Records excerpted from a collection
───

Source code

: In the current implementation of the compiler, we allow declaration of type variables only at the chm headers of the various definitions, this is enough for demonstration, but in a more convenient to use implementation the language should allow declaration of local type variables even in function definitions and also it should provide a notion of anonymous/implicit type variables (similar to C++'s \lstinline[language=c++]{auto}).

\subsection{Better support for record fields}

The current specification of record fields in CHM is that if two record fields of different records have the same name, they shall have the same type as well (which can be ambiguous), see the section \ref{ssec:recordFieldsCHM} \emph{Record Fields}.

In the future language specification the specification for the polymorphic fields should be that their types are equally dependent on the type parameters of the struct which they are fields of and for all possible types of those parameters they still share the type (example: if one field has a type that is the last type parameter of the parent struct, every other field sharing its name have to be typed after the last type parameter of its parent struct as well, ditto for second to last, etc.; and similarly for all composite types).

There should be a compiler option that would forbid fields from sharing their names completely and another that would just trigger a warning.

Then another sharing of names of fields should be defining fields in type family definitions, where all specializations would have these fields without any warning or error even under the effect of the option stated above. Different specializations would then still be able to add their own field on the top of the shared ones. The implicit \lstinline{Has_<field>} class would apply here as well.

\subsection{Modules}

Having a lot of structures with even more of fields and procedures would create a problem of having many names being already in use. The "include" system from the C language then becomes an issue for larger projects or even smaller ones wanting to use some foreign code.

───

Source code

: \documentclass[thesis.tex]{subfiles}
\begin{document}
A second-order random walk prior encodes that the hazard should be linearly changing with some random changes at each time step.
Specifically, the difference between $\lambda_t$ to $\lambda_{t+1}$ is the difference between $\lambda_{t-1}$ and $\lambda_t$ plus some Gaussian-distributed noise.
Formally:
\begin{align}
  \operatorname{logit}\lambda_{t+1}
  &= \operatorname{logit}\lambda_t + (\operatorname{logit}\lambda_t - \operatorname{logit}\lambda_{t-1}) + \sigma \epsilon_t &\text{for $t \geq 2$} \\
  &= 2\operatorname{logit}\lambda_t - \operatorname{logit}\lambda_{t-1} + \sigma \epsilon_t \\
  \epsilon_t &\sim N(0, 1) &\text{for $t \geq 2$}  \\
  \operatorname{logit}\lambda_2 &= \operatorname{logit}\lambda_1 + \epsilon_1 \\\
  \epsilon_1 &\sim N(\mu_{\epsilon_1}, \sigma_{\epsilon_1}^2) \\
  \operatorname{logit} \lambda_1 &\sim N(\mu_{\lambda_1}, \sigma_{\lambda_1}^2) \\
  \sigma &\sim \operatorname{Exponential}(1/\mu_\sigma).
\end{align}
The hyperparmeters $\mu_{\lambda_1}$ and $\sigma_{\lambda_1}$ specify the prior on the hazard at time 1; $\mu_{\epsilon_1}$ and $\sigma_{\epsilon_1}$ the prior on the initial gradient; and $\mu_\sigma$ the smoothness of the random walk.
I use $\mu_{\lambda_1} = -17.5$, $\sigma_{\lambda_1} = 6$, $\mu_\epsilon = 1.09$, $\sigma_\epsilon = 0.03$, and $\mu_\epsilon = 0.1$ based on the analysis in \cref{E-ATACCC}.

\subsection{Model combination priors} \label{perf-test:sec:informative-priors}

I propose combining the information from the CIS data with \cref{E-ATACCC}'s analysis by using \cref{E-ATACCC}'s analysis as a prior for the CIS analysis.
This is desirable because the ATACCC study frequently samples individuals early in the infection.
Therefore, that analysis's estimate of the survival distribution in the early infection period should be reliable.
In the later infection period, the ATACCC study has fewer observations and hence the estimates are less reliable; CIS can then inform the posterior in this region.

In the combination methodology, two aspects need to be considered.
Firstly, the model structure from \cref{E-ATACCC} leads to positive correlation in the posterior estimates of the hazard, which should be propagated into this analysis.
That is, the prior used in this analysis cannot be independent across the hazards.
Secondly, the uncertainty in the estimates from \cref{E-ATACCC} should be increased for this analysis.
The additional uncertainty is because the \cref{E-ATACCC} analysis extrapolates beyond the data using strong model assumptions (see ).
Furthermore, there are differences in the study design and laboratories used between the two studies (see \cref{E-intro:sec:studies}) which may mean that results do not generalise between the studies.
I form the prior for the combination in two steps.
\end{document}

───

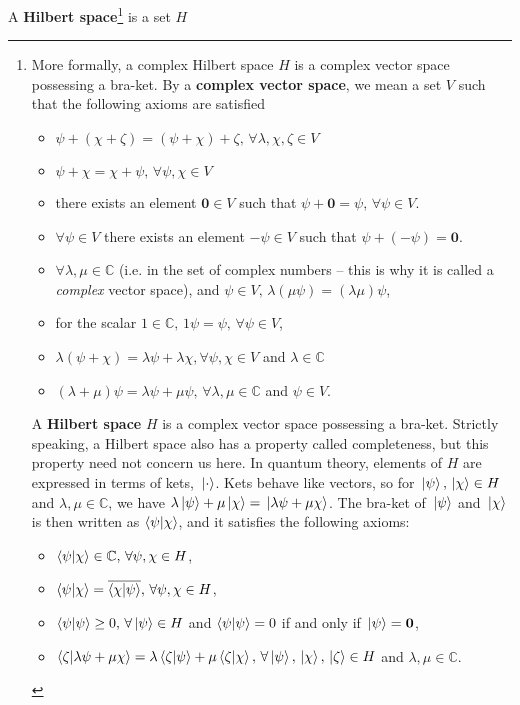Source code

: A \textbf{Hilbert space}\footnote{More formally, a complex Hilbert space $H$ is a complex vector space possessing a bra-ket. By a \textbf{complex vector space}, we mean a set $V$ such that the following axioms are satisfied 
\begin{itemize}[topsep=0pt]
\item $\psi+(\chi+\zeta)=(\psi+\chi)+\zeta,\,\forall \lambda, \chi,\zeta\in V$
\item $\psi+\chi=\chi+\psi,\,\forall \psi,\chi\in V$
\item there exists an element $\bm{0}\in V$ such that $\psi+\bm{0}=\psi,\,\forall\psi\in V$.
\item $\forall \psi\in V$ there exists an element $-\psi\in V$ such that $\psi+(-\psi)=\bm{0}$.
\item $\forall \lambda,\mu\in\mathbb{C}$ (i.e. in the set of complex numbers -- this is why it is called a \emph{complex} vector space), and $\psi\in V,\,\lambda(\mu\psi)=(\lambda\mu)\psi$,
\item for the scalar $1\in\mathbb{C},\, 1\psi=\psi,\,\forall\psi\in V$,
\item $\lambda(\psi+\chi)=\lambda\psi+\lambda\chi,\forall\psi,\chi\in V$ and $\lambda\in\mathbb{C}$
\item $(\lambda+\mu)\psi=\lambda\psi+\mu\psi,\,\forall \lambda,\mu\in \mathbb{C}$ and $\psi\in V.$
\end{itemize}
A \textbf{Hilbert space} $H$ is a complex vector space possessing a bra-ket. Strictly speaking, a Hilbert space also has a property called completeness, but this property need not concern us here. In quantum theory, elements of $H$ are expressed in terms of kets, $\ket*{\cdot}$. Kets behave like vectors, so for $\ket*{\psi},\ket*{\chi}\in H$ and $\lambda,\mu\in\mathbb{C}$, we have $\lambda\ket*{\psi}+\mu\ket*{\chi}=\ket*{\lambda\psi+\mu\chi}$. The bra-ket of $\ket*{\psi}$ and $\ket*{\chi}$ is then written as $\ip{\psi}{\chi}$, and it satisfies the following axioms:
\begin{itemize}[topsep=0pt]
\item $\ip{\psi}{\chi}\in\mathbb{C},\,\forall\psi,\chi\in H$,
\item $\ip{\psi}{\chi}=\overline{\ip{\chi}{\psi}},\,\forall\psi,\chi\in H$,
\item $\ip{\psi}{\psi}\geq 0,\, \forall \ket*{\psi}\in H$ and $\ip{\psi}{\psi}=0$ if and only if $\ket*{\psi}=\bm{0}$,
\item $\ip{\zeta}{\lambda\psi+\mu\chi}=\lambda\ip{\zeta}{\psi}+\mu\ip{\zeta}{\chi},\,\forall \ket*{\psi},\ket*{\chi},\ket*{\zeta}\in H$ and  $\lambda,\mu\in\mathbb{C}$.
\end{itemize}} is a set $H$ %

───

▶ Exercise directions
The answer must be every line from the records above that contains the word "called", copied in full.

▶ Expected answer
\item $\forall \lambda,\mu\in\mathbb{C}$ (i.e. in the set of complex numbers -- this is why it is called a \emph{complex} vector space), and $\psi\in V,\,\lambda(\mu\psi)=(\lambda\mu)\psi$,
A \textbf{Hilbert space} $H$ is a complex vector space possessing a bra-ket. Strictly speaking, a Hilbert space also has a property called completeness, but this property need not concern us here. In quantum theory, elements of $H$ are expressed in terms of kets, $\ket*{\cdot}$. Kets behave like vectors, so for $\ket*{\psi},\ket*{\chi}\in H$ and $\lambda,\mu\in\mathbb{C}$, we have $\lambda\ket*{\psi}+\mu\ket*{\chi}=\ket*{\lambda\psi+\mu\chi}$. The bra-ket of $\ket*{\psi}$ and $\ket*{\chi}$ is then written as $\ip{\psi}{\chi}$, and it satisfies the following axioms:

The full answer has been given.